Watching the first ever episodes of Desperate Housewives in a marathon session, all six of us crammed on or at the foot of my friend’s single bed. I&J chicken fillets roasting on an illegally imported mini-grill that could get us expelled from res. Stolen posters from the cinema for wallpaper. Eating off paper plates instead of dinnerware, sitting on overturned boxes instead of dining room chairs. No curfews, no rules of decorum. Such small but sweet freedoms.

Walking to Pick ‘n Pay on a Sunday morning to get breakfast. Watching with bemusement as a dude runs out of the pub in his birthday suit, flashing cars, and high-fiving strangers. After seeing people diving into bushes “for fun”, and racing in the “naked mile” after taraweeh, nothing short of phenomenal displays of stupidity can surprise me anymore. (I do still appreciate Chuck Norris jokes though).

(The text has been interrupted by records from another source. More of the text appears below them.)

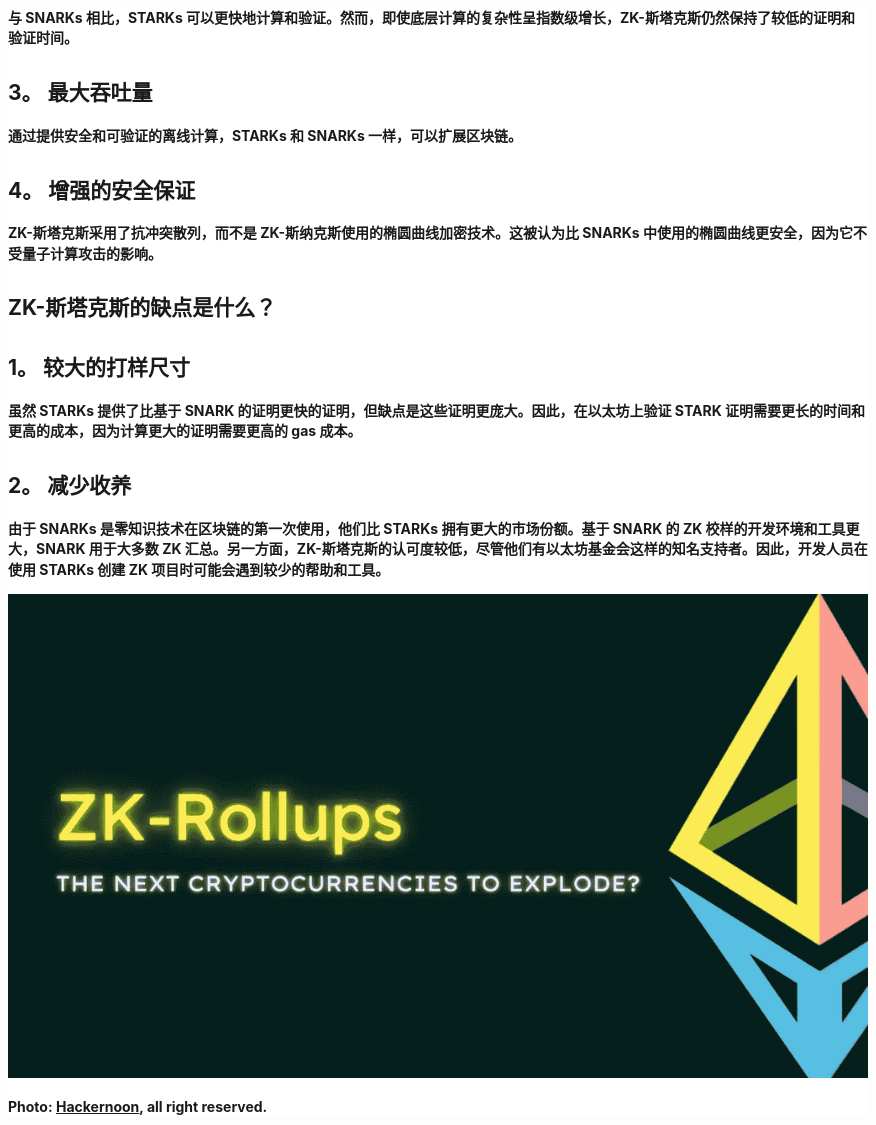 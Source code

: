 **与 SNARKs 相比，STARKs 可以更快地计算和验证。然而，即使底层计算的复杂性呈指数级增长，ZK-斯塔克斯仍然保持了较低的证明和验证时间。**

## ****3。** **最大吞吐量****

**通过提供安全和可验证的离线计算，STARKs 和 SNARKs 一样，可以扩展区块链。**

## ****4。** **增强的安全保证****

**ZK-斯塔克斯采用了抗冲突散列，而不是 ZK-斯纳克斯使用的椭圆曲线加密技术。这被认为比 SNARKs 中使用的椭圆曲线更安全，因为它不受量子计算攻击的影响。**

## **ZK-斯塔克斯的缺点是什么？**

## ****1。** **较大的打样尺寸****

**虽然 STARKs 提供了比基于 SNARK 的证明更快的证明，但缺点是这些证明更庞大。因此，在以太坊上验证 STARK 证明需要更长的时间和更高的成本，因为计算更大的证明需要更高的 gas 成本。**

## ****2。** **减少收养****

**由于 SNARKs 是零知识技术在区块链的第一次使用，他们比 STARKs 拥有更大的市场份额。基于 SNARK 的 ZK 校样的开发环境和工具更大，SNARK 用于大多数 ZK 汇总。另一方面，ZK-斯塔克斯的认可度较低，尽管他们有以太坊基金会这样的知名支持者。因此，开发人员在使用 STARKs 创建 ZK 项目时可能会遇到较少的帮助和工具。**

**![](img/cd476e5f3a8d85a38ebedf634872fdf8.png)**

**Photo: [Hackernoon](https://hackernoon.com/zk-rollups-3-cryptocurrencies-to-explode-in-2022-and-2023), all right reserved.**
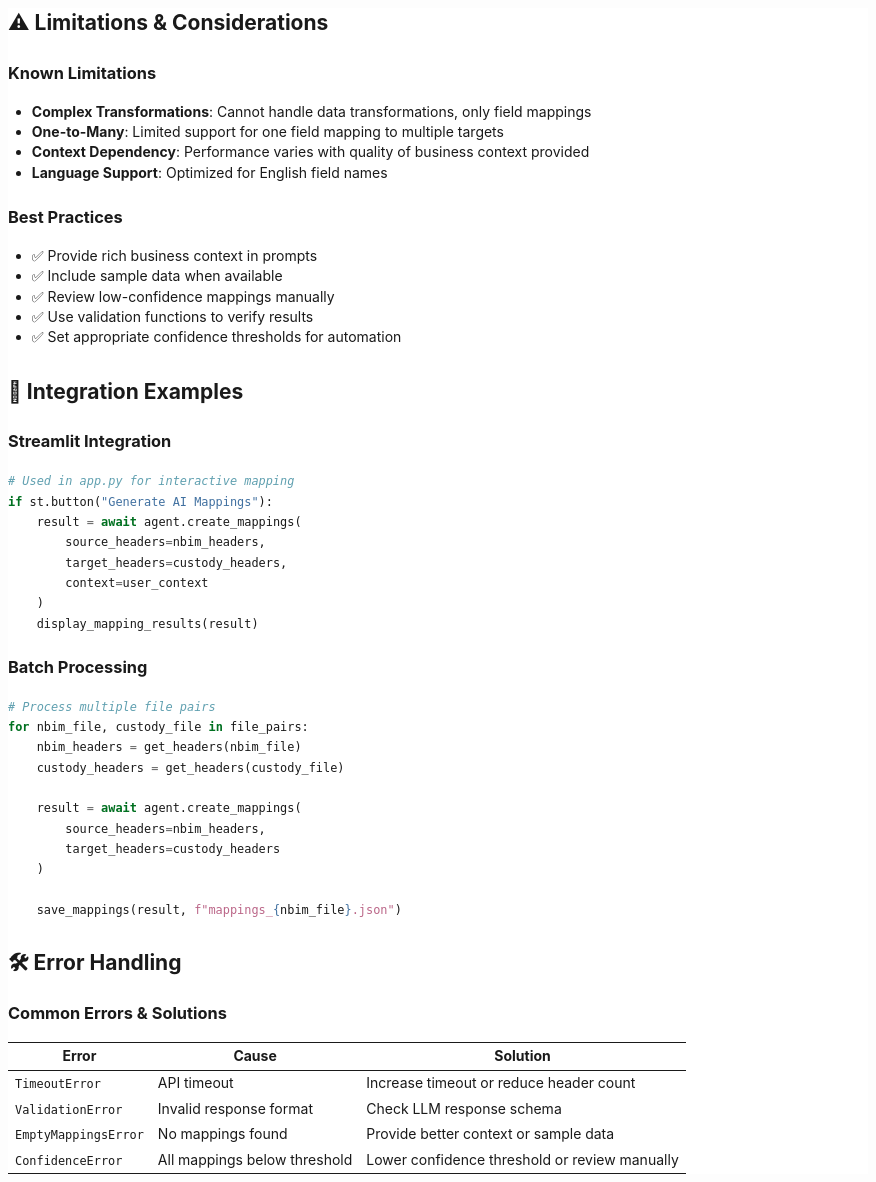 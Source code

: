 ## ⚠️ Limitations & Considerations

### **Known Limitations**
- **Complex Transformations**: Cannot handle data transformations, only field mappings
- **One-to-Many**: Limited support for one field mapping to multiple targets
- **Context Dependency**: Performance varies with quality of business context provided
- **Language Support**: Optimized for English field names

### **Best Practices**
- ✅ Provide rich business context in prompts
- ✅ Include sample data when available
- ✅ Review low-confidence mappings manually
- ✅ Use validation functions to verify results
- ✅ Set appropriate confidence thresholds for automation

## 🔄 Integration Examples

### **Streamlit Integration**
```python
# Used in app.py for interactive mapping
if st.button("Generate AI Mappings"):
    result = await agent.create_mappings(
        source_headers=nbim_headers,
        target_headers=custody_headers, 
        context=user_context
    )
    display_mapping_results(result)
```

### **Batch Processing**
```python
# Process multiple file pairs
for nbim_file, custody_file in file_pairs:
    nbim_headers = get_headers(nbim_file)
    custody_headers = get_headers(custody_file)
    
    result = await agent.create_mappings(
        source_headers=nbim_headers,
        target_headers=custody_headers
    )
    
    save_mappings(result, f"mappings_{nbim_file}.json")
```

## 🛠️ Error Handling

### **Common Errors & Solutions**

| **Error** | **Cause** | **Solution** |
|-----------|-----------|-------------|
| `TimeoutError` | API timeout | Increase timeout or reduce header count |
| `ValidationError` | Invalid response format | Check LLM response schema |
| `EmptyMappingsError` | No mappings found | Provide better context or sample data |
| `ConfidenceError` | All mappings below threshold | Lower confidence threshold or review manually |

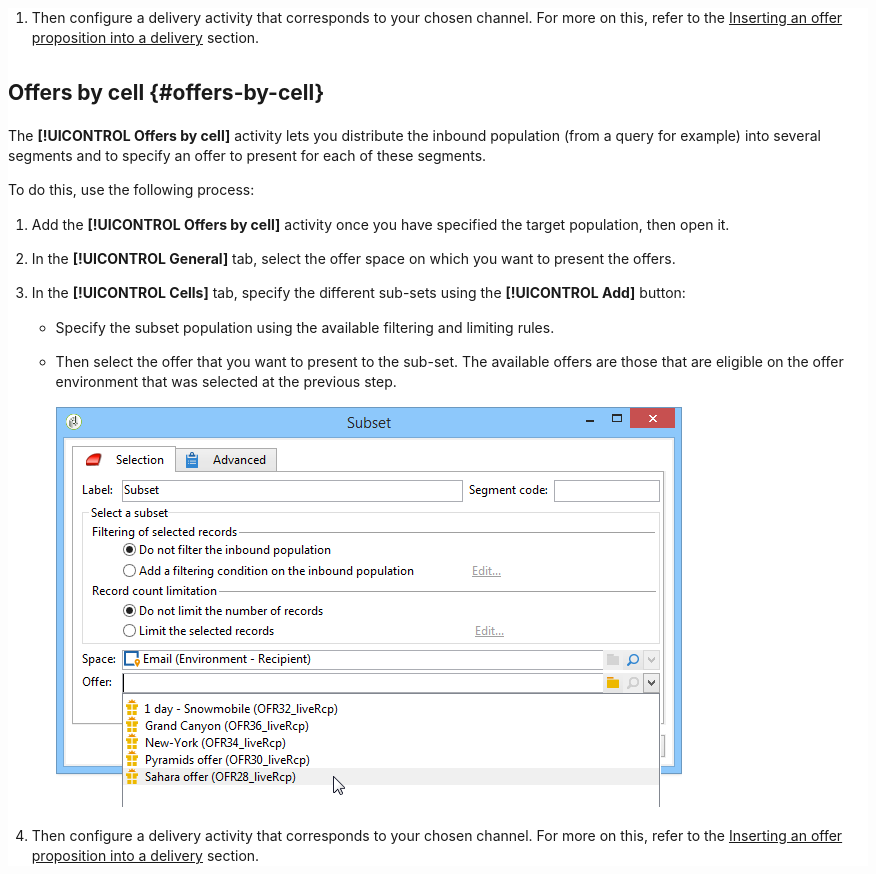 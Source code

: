 1. Then configure a delivery activity that corresponds to your chosen channel. For more on this, refer to the [Inserting an offer proposition into a delivery](../../interaction/using/integrating-an-offer-via-the-wizard.md#inserting-an-offer-proposition-into-a-delivery) section.

## Offers by cell {#offers-by-cell}

The **[!UICONTROL Offers by cell]** activity lets you distribute the inbound population (from a query for example) into several segments and to specify an offer to present for each of these segments.

To do this, use the following process:

1. Add the **[!UICONTROL Offers by cell]** activity once you have specified the target population, then open it.
1. In the **[!UICONTROL General]** tab, select the offer space on which you want to present the offers.
1. In the **[!UICONTROL Cells]** tab, specify the different sub-sets using the **[!UICONTROL Add]** button:

    * Specify the subset population using the available filtering and limiting rules.
    * Then select the offer that you want to present to the sub-set. The available offers are those that are eligible on the offer environment that was selected at the previous step.
    
      ![](assets/int_offer_per_cell1.png)

1. Then configure a delivery activity that corresponds to your chosen channel. For more on this, refer to the [Inserting an offer proposition into a delivery](../../interaction/using/integrating-an-offer-via-the-wizard.md#inserting-an-offer-proposition-into-a-delivery) section.

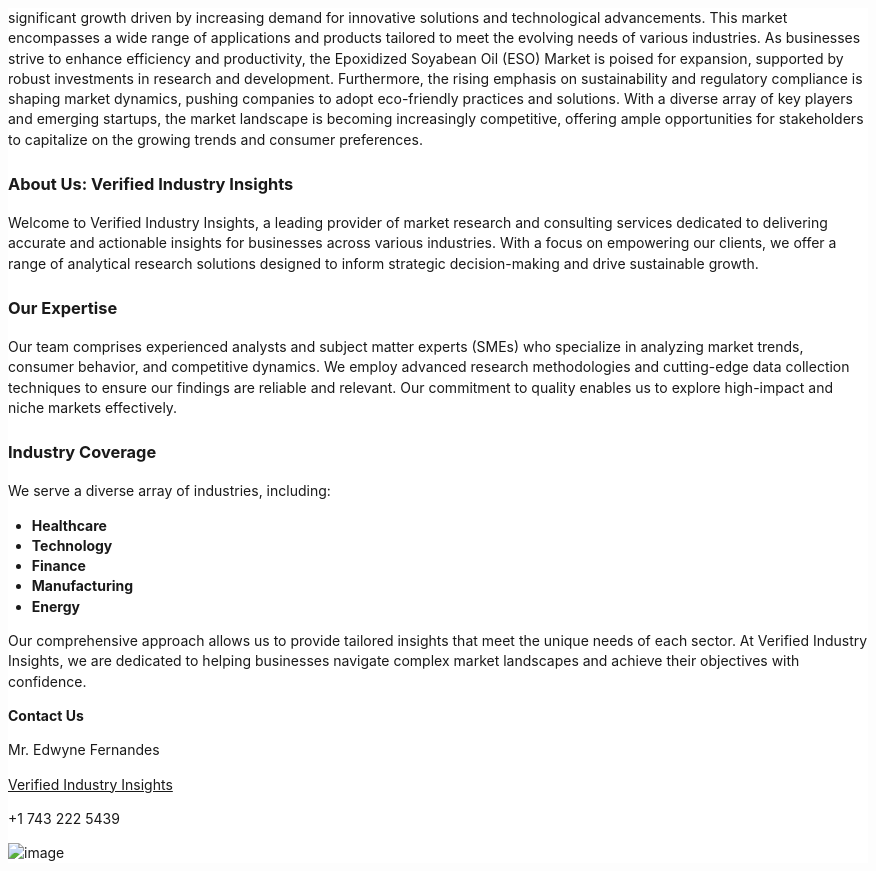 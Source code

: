 significant growth driven by increasing demand for innovative solutions and technological advancements. This market encompasses a wide range of applications and products tailored to meet the evolving needs of various industries. As businesses strive to enhance efficiency and productivity, the Epoxidized Soyabean Oil (ESO) Market is poised for expansion, supported by robust investments in research and development. Furthermore, the rising emphasis on sustainability and regulatory compliance is shaping market dynamics, pushing companies to adopt eco-friendly practices and solutions. With a diverse array of key players and emerging startups, the market landscape is becoming increasingly competitive, offering ample opportunities for stakeholders to capitalize on the growing trends and consumer preferences.</p><h3>About Us: Verified Industry Insights</h3><p>Welcome to Verified Industry Insights, a leading provider of market research and consulting services dedicated to delivering accurate and actionable insights for businesses across various industries. With a focus on empowering our clients, we offer a range of analytical research solutions designed to inform strategic decision-making and drive sustainable growth.</p><h3>Our Expertise</h3><p>Our team comprises experienced analysts and subject matter experts (SMEs) who specialize in analyzing market trends, consumer behavior, and competitive dynamics. We employ advanced research methodologies and cutting-edge data collection techniques to ensure our findings are reliable and relevant. Our commitment to quality enables us to explore high-impact and niche markets effectively.</p><h3>Industry Coverage</h3><p>We serve a diverse array of industries, including:</p><ul><li><strong>Healthcare</strong></li><li><strong>Technology</strong></li><li><strong>Finance</strong></li><li><strong>Manufacturing</strong></li><li><strong>Energy</strong></li></ul><p>Our comprehensive approach allows us to provide tailored insights that meet the unique needs of each sector. At Verified Industry Insights, we are dedicated to helping businesses navigate complex market landscapes and achieve their objectives with confidence.</p><p><strong>Contact Us</strong></p><p>Mr. Edwyne Fernandes</p><p><a href="https://www.verifiedindustryinsights.com/">Verified Industry Insights</a></p><p>+1 743 222 5439</p>
![image](https://github.com/user-attachments/assets/d79662cc-137b-4a80-bd55-9e2bd0e44c61)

Interviewing Akin Omotoso over lunch; my first big journalistic assignment. He bought me juice and gave me ten pages worth of story in between bites of pasta. What began as a textbook interview became an earnest conversation between absolute strangers that is as rare as it is rich. (The only thing I did wrong was forget to ask for an autograph.)

Putting together my final multimedia portfolio over the past few weeks, all the while love-hating the exhilaration of getting technology to adhere to my whims. Each menu button, each edited video clip is a tiny, pathetic, necessary victory. Slave to the machine, I eat jelly tots for supper, curse like a truck driver and press the proverbial pause button on my life until it’s all over. (It is and it isn’t).

Now is that time in my life when people start blurting inanities.

“You’ve finished university. Now you have to enter the real world,” they say, equating my last four years and all its lessons to a measly pair of fake Pumas.

“It’s the end of the road for you. A new journey begins,” they philosophise, as if our past, present and future are separate highways.

I am not overwhelmed by this “end” because I don’t really believe in it. Life is just a long string of sentences, each experience separated by commas, until God inscribes the big fat full stop.

7 comments:

Nooj said...

i miss university :(

Zahera said...

aaahh Uni days. Life didnt get much better than that!

Shafinaaz Hassim said...

this is brilliantly felt and written... endings signal new beginnings :)

heres to inspired adventure!

qk said...

@nooj, @zahera: i'll be saying that too, as of three weeks from now ;(

@shafinaaz: thank you :)

qk said...

@nooj, @zahera: i'll be saying that too, as of three weeks from now ;(

@shafinaaz: thank you :)

Crimson Shimmer said...

nicely said...
im still bound by the walls of doom.
campus life, i want to jihaad myself into the uct jameson hall once i attain my qualification to do so.

and here we go
heres some campus for you: be brave.

How much wood can a woodchuck chuck if a woodchuck could chuck
norris.

qk said...

@crimson shimmer: lol, i have heard about the infamous Jameson hall - good luck.